Hillary Clinton esperaba ser nombrada como la primera presidenta de Estados Unidos. Para la gran noche, su campaña había reservado el centro de convenciones Jacob K. Javits, un imponente edificio con techo de cristal. No conocemos los detalles del festejo planeado porque nunca sucedió. Pero sabemos que, como un mal chiste del destino, el centro lleva el nombre de un diputado republicano, que decidió unirse a ese partido en rechazo a las maniobras y la corrupción dentro del Partido Demócrata.
En el contexto de la crisis del bipartidismo y la bronca con los políticos del establishment, que analizamos en este número, una de las primeras preguntas que se desprende de la derrota de Clinton es: ¿era la candidata de las mujeres? Y en ese caso, ¿de qué mujeres? Los datos preliminares [1] muestran que, ante todo, polarizó el voto femenino: el 52 % votó por ella pero un nada despreciable 48 % eligió a Trump, un misógino confeso. Aunque ganó entre aquellas de las minorías étnicas, que en total rondaban el 19 % del electorado, no pudo imponerse en el bloque mayoritario que son las mujeres blancas –37 % del electorado–, donde perdió frente a Trump 43 % a 53 %.
La hipótesis de que las mujeres blancas se plegarían a la epopeya de romper el “techo de cristal más importante del mundo” simplemente no se dio y, al mismo tiempo, se subestimó la imagen negativa de Clinton como representante del establishment y la lejanía que sienten con el “feminismo” que representa Clinton muchas mujeres. Así como no pudo conquistar a las feministas jóvenes durante las elecciones primarias, que apoyaron mayoritariamente (70/30) a Bernie Sanders [2], tampoco pudo convencer a muchas mujeres de que era su candidata. Ese rechazo, expresado a derecha y a izquierda, nos lleva a otra pregunta: ¿qué feminismo defiende Hillary Clinton?

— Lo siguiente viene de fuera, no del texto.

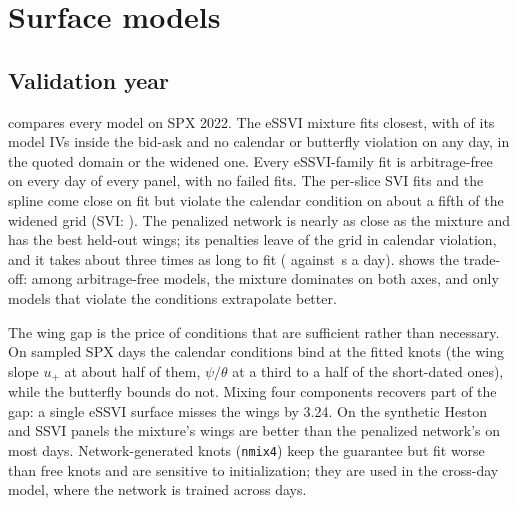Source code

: \section{Surface models}
\label{sec:surfaces}

\subsection{Validation year}

 compares every model on SPX 2022. The eSSVI mixture fits closest, with
\mixInVal{} of its model IVs inside the bid-ask and no calendar or butterfly violation on any day,
in the quoted domain or the widened one. Every eSSVI-family fit is arbitrage-free on every day of
every panel, with no failed fits. The per-slice SVI fits and the spline come close on fit but
violate the calendar condition on about a fifth of the widened grid (SVI: \sviCalVal). The
penalized network is nearly as close as the mixture and has the best held-out wings; its penalties
leave \pnnCalVal{} of the grid in calendar violation, and it takes about three times as long to fit
(\pnnTimeVal{} against \mixTimeVal\,s a day).  shows the trade-off: among
arbitrage-free models, the mixture dominates on both axes, and only models that violate the
conditions extrapolate better.

The wing gap is the price of conditions that are sufficient rather than necessary. On sampled SPX
days the calendar conditions bind at the fitted knots (the wing slope $u_+$ at about half of them,
$\psi/\theta$ at a third to a half of the short-dated ones), while the butterfly bounds do not.
Mixing four components recovers part of the gap: a single eSSVI surface misses the wings by 3.24\vp.
On the synthetic Heston and SSVI panels the mixture's wings are better than the penalized
network's on most days. Network-generated knots (\texttt{nmix4}) keep the guarantee but fit worse
than free knots and are sensitive to initialization; they are used in the cross-day model, where
the network is trained across days.

\begin{table}[t]
  \centering\small
  \caption{Surface models on SPX 2022, the validation year (52 days). Quote columns are IV RMSE in
  vol points on fitted quotes, held-out interior strikes and held-out wings, and the share of model
  IVs inside the bid-ask; violations are shares of a dense grid over the quoted domain widened by
  50\% on each side; the last column is fitting time per day. Best values in bold.}
  \label{tab:models}
  
\end{table}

Los techos y los sótanos del feminismo
Una joven feminista se refirió a Clinton de la siguiente forma: “Puede que sea una mujer, pero también es blanca, rica, privilegiada y heterosexual”. Para las millennials (menores de 35 años) Clinton es ante todo representante de la élite que gobierna el país hace décadas, y aunque se consideran feministas no se sienten parte del feminismo que ella defiende, que podría definirse como neoliberal, usando las palabras de Nancy Fraser, o imperial, si leemos a Zillah Eisenstein. Ambas definiciones apuntan a las causas características de las mujeres blancas, heterosexuales de clase media y alta. En ese discurso, se transforman en “universales” los valores y problemas de profesionales y universitarias de los países imperialistas, dejando en un plano secundario (o inexistente) los problemas de la mayoría de las mujeres.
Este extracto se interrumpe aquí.